Jason Haggerty is a visual artist based on the Gold Coast and is currently completing his honours year at Queensland College of Art, Gold Coast. The central concern of his research is the growth and rapid evolution of cyberspace, the ways in which intense streams of information are shifting the nature of human interaction, concepts of self, popular culture, social networks, advertising, and the duality of online and offline presence and the overlapping of online content into real life.  Utilising technology and new medias such as motion and body tracking, video, computer software, audio synthesisers and 3D modelling/printing, Jason’s practice challenges the conceived notions of art making, with installations and digital sculptures that place the viewer’s experience as paramount.
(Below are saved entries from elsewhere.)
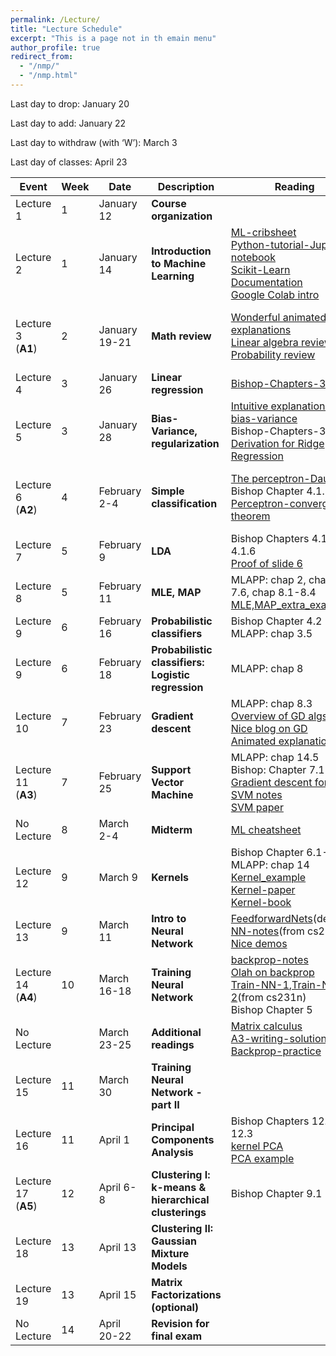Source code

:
 ```yaml
---
permalink: /Lecture/
title: "Lecture Schedule"
excerpt: "This is a page not in th emain menu"
author_profile: true
redirect_from: 
  - "/nmp/"
  - "/nmp.html"
---
```


Last day to drop:  January 20

Last day to add:  January 22

Last day to withdraw (with ‘W’): March 3

Last day of classes: April 23

| Event      |  Week | Date        |            Description                                       |  Reading           |  Slides  |  Recordings  |
| --------     | ------|------------ | -----------------------------------------------------------|--------------------|----------|--------------|
| Lecture 1    |   1   |January 12    | **Course organization**                       |                    | [course organization](https://drive.google.com/file/d/1GXF_hBx1u0_xKZ370D9ylRdq5nmie_uY/view?usp=sharing)    |              |
| Lecture 2    |   1   |January 14    | **Introduction to  Machine Learning**         | [ML-cribsheet](https://drive.google.com/file/d/1ltGQSuoj5PnoYePg4S0WdzwgC1ub_Hji/view?usp=sharing)<br> [Python-tutorial-Jupyter notebook](https://drive.google.com/file/d/1veOv8Rtqwvq04H0yMRTJBCcQ8UhNpvFc/view?usp=sharing) <br>[Scikit-Learn Documentation](https://scikit-learn.org/stable/index.html) <br>[Google Colab intro](https://colab.research.google.com/notebooks/welcome.ipynb)         | [Lecture slide](https://drive.google.com/file/d/1Vo7VHXoqLYOW-GPmjNp7RVMye5cxFoLk/view?usp=sharing)      |  [Video](https://youtu.be/gIjcgUhtpkI)            |
| Lecture 3<br>(**A1**)    |   2   |January 19-21 | **Math review**                   | [Wonderful animated explanations](https://www.3blue1brown.com/essence-of-linear-algebra-page)<br>[Linear algebra review](https://drive.google.com/file/d/1yDlYpuv4XShqL96LqB_Un5n8UTbWZIeh/view?usp=sharing)<br>[Probability review](https://drive.google.com/file/d/1MtFT9Ra5cdEw5TA6FN6UzuKeOjZp0OKM/view?usp=sharing)           |  [Lecture slide](https://drive.google.com/file/d/11eVI_4OMR_enuPq70-_fbX2qcMe25cFD/view?usp=sharing)      |  [Video-part 1](https://youtu.be/4Rx8YFcwMlM) <br>[Video-part 2](https://youtu.be/IjsEmM-MzxQ)  <br>[Tutorial 1](https://drive.google.com/file/d/1iz0BYnwdI71Qi-v8aFz-7fFs3KKGf9-b/view?usp=sharing)         |
| Lecture 4    |   3   |January 26    | **Linear regression**                  | [Bishop-Chapters-3.1-3.3](https://drive.google.com/file/d/1s952CT8tQsyrqptBZVrcxAydthN9S-fu/view?usp=sharing)   |  [Lecture slide](https://drive.google.com/file/d/1plZwPn8ln38eT_VQASQzPbMBxrvqD5kG/view?usp=sharing)     | [Video](https://youtu.be/Oy3_Lwjvdlc)             |
| Lecture 5    |   3   |January 28    | **Bias-Variance, regularization**                 | [Intuitive explanation of bias-variance](http://scott.fortmann-roe.com/docs/BiasVariance.html)<br>Bishop-Chapters-3.1-3.3 <br>[Derivation for Ridge Regression](https://drive.google.com/file/d/1PtIw7wbHNqRzHhbf1DfbxGP_weqIlMM2/view?usp=sharing)            | [Lecture slide](https://drive.google.com/file/d/116nwTop6NNGMTdUxDDvXfBAqOR738hkl/view?usp=sharing)      | [Video](https://youtu.be/NFGPbLZ6nVU) <br>[Tutorial 2](https://drive.google.com/file/d/1bxReYD-CyhXgFMN7t6JUKVEam9wf8zOH/view?usp=sharing)          |
| Lecture 6<br>(**A2**)    |   4   |February 2-4  | **Simple classification**           |  [The perceptron-Daume](https://drive.google.com/file/d/18FQ9tXjdGaYybwS5zHStUtLhW8JsDehV/view?usp=sharing)<br> Bishop Chapter 4.1.7 <br>[Perceptron-convergence-theorem](https://drive.google.com/file/d/1xZSVg-3fPzOx-LGtY99jmNKUOrGwOhEW/view?usp=sharing)   |  [Lecture slide-part1](https://drive.google.com/file/d/11Se9r3S84qG2h3q5IJIpFYr2SJqmNSU3/view?usp=sharing) <br>[Lecture slide-part2](https://drive.google.com/file/d/1x8ht8Gh4RtGEdZ7a1P-vwgDXNsxnMg4c/view?usp=sharing)   |  [Video-part1](https://youtu.be/yU-mBm-YO7s) <br> [Video-part2](https://youtu.be/ZF1LShMDzAY) <br>[Tutorial 3](https://drive.google.com/file/d/1t9PohNDVp5vmoLeswcaCFWNhAkFTys0-/view?usp=sharing)     |
| Lecture 7    |   5   |February 9    |   **LDA**                  |  Bishop Chapters 4.1.4-4.1.6 <br>[Proof of slide 6](https://drive.google.com/file/d/199EdUmNoM8Y8vhAA1PGIbZX_1HBVetqS/view?usp=sharing)           | [Lecture slide](https://drive.google.com/file/d/1MCGHRI5o1Hl6BvCn-RBqOExIfYvDM0_B/view?usp=sharing)         |  [Video](https://youtu.be/O1oyeTxFC_Q)         |
| Lecture 8   |   5   |February 11    |   **MLE, MAP**                    | MLAPP: chap 2, chap 7.1-7.6, chap 8.1-8.4 <br>[MLE,MAP_extra_example](https://drive.google.com/file/d/1k6q5zM7YHaJQHjmgCm5h0QxtSFo_dklj/view?usp=sharing)    | [Lecture slide](https://drive.google.com/file/d/1BOvcsREJe-0NhoyfgAAP6zN3nc03xTi_/view?usp=sharing)         |  [Video](https://youtu.be/4RcgAKKZAOA) <br>[Tutorial 4](https://drive.google.com/file/d/1VFeAl-0q_BKoq9aOJul9xThoIYWe0kHa/view?usp=sharing)         |
| Lecture 9   |   6   |February 16    |   **Probabilistic classifiers**                    |  Bishop Chapter 4.2 <br>MLAPP: chap 3.5                  |  [Lecture slide](https://drive.google.com/file/d/1Cz9uV962uerF4fwNNsLOJzdFQGZ0B98d/view?usp=sharing)       | [Video](https://youtu.be/5Hr4SeSVRyE)           |
| Lecture 9   |   6   |February 18    |   **Probabilistic classifiers: Logistic regression**        |  MLAPP: chap 8              | [Lecture slide](https://drive.google.com/file/d/1LGso3sotjd819ZvVRXvnnLG3EdFn4cXW/view?usp=sharing)       | [Video](https://youtu.be/ms9GCURfz1M) <br>[Tutorial 5](https://drive.google.com/file/d/1klosB9PPQNw0RH1O4MoMNVWod-DBf3VF/view?usp=sharing)|
| Lecture 10  |   7   |February 23    |   **Gradient descent**            |  MLAPP: chap 8.3 <br>[Overview of GD algs](https://drive.google.com/file/d/1xRDom06hS7FvMMLhdFwwqZu8CX-6P9E5/view?usp=sharing) <br>[Nice blog on GD](https://ruder.io/optimizing-gradient-descent/index.html) <br>[Animated explanation](https://youtu.be/IHZwWFHWa-w)       |  [Lecture slide](https://drive.google.com/file/d/1sf6WEJ0szqNWzglJEojFJuzvAxsnC0Pw/view?usp=sharing)        |  [Video](https://youtu.be/cfVOxyhxf10)     |
| Lecture 11<br>(**A3**)   |   7   |February 25    |   **Support Vector Machine**          |   MLAPP: chap 14.5  <br> Bishop: Chapter 7.1 <br>[Gradient descent for ML](https://drive.google.com/file/d/1qeHizY8sZ3yrto6s065qfcmGJ6s95h7W/view?usp=sharing) <br>[SVM notes](https://www.cs.cornell.edu/courses/cs4780/2018fa/lectures/lecturenote09.html) <br>[SVM paper](https://drive.google.com/file/d/1lbI1BH9HWeqJS5FTFj1PVTqTzVBOqsUI/view?usp=sharing) | [Lecture slide](https://drive.google.com/file/d/1aXdh9BU_bKEN8AgtwWhaftRCTVKtFxEJ/view?usp=sharing)       |  [Video](https://youtu.be/s12PEXeWLQQ)  <br>[Tutorial 6](https://drive.google.com/file/d/1mYZs2yY7U45iIXsR_KtKceA_2bdOcw8h/view?usp=sharing)          |
| No Lecture   |   8   |March 2-4    | **Midterm**                      |  [ML cheatsheet](https://stanford.edu/~shervine/teaching/cs-229/cheatsheet-machine-learning-tips-and-tricks)                  |          |              |
| Lecture 12   |   9   |March 9    |     **Kernels**      |   Bishop Chapter 6.1-2 <br> MLAPP: chap 14 <br> [Kernel_example](https://drive.google.com/file/d/1yAp-JK0rBR60ZxnwjAPQ_oPyb2ozwPhs/view?usp=sharing) <br>[Kernel-paper](https://drive.google.com/file/d/1QL2UANVPWZwBxrUolwEhJBeQs37BP0W5/view?usp=sharing) <br>[Kernel-book](https://drive.google.com/file/d/14K-2sYYx4K958dicNLXIa9SyF-2aUh_u/view?usp=sharing)        |  [Lecture slide](https://drive.google.com/file/d/1Rcyaecdv3GFeorqZJDVV0z9iaSDl-b4H/view?usp=sharing)   |  [Video](https://youtu.be/Am6J7Dv0KsE)     |
| Lecture 13   |   9   |March 11    |   **Intro to Neural Network**  | [FeedforwardNets](https://www.deeplearningbook.org/contents/mlp.html)(detailed) <br> [NN-notes](https://cs231n.github.io/neural-networks-1/)(from cs231n) <br>[Nice demos](https://cs.stanford.edu/people/karpathy/convnetjs/) | [Lecture slide](https://drive.google.com/file/d/1cHpfMliMAFmKarGZOmyHHMKhzXNLEU8v/view?usp=sharing)   |  [Video](https://youtu.be/7T6P88BIc6U)  <br>[Midterm review](https://drive.google.com/file/d/1-F3ohVZD9ABahVmm5wDbkrLn785IuGmN/view?usp=sharing)   |
| Lecture 14<br>(**A4**)   |   10  |March 16-18    |  **Training Neural Network**      | [backprop-notes](https://cs231n.github.io/optimization-2/) <br>[Olah on backprop](http://colah.github.io/posts/2015-08-Backprop/) <br> [Train-NN-1](https://cs231n.github.io/neural-networks-2/),[Train-NN-2](https://cs231n.github.io/neural-networks-3/)(from cs231n) <br>  Bishop Chapter 5  |  [Lecture slide](https://drive.google.com/file/d/1Yc4xBIXPqSPFn4yRYigyYgGPEKIjR2tA/view?usp=sharing)   |  [Video](https://youtu.be/1aU3eobzuq4) <br>[Tutorial 7](https://drive.google.com/file/d/1AI0zv-MjtumkM4ZrKnF8W0wvmjMU0yj0/view?usp=sharing)   |
| No Lecture   |       |March 23-25   |    **Additional readings**               | [Matrix calculus](https://drive.google.com/drive/folders/1333Nyf4ch13JF2EP5c1CjV7eqcYPEuxl?usp=sharing) <br> [A3-writing-solution](https://drive.google.com/file/d/1yI3itYhVueS_iE-9vppZePc0FkJtkw_h/view?usp=sharing) <br> [Backprop-practice](https://drive.google.com/file/d/18QoGY2v1vx-zctd2yq9vMYn9i5dqNj26/view?usp=sharing)         |          |              |
| Lecture 15   |   11  |March 30 |    **Training Neural Network - part II**                  |          | [Lecture slide](https://drive.google.com/file/d/1xAIO6C2YtozibELAdrxthm1YkZ4J7DhG/view?usp=sharing)         | [Video](https://youtu.be/OhyIR174IPw) <br>[Tutorial 8](https://drive.google.com/file/d/1kXvlY0H4wHe80XfhAOzLuPEPciBdRhLi/view?usp=sharing)         |
| Lecture 16   |   11  |April 1  |    **Principal Components Analysis**   | Bishop Chapters 12.1, 12.3 <br>  [kernel PCA](https://drive.google.com/file/d/1-61CrswoeT-RFkKg1nFopRfkZTOE61EN/view?usp=sharing) <br> [PCA example](https://drive.google.com/file/d/16c094HG9KT0_1saOMht3HihoO_ObOQPx/view?usp=sharing)        |  [Lecture slide](https://drive.google.com/file/d/1vh3V8gvUFutozA9p4jZQK_VunUKCDl83/view?usp=sharing)        |  [Video](https://youtu.be/ggoePgQZOKo) |
| Lecture 17<br>(**A5**)   |   12   |April 6-8  |   **Clustering I: k-means & hierarchical clusterings**   |  Bishop Chapter 9.1     |  [Lecture slide](https://drive.google.com/file/d/1F32hutMbojal7pxgXQxd3seh-ZZy0njj/view?usp=sharing)        |              |
| Lecture 18   |   13   |April 13    |   **Clustering II: Gaussian Mixture Models**      |                    |          |              |
| Lecture 19   |   13   |April 15    |   **Matrix Factorizations (optional)**                    |                    |          |              |
| No Lecture    |   14   |April 20-22    |  **Revision for final exam**                     |                    |          |              |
Hannah Smith makes work that stems from drawing. She creates installations, video, performance and sculptures that don’t care too much for formalism. Using punk as an analogy in her practice, her work investigates DIY ethics and performative methods through direct and immediate actions. Hannah completed a Bachelor of Fine Art at the Queensland College of Arts in 2009, and completed the Master of Contemporary Art program at VCA in 2013. She has been shortlisted for the The 2013 Substation Contemporary Art Prize, (The Substation, Newport), and The 2013 Luminescence Art Award, (Hotel Windsor). Recent exhibitions include Transpondence, (Good Times Studios) and DUDPROJECT #1.1: Failure Works, (Dud Space). In her current work, Hannah has been examining awkward relationships of sentimentality within the intrinsic value of ownership and music materiality.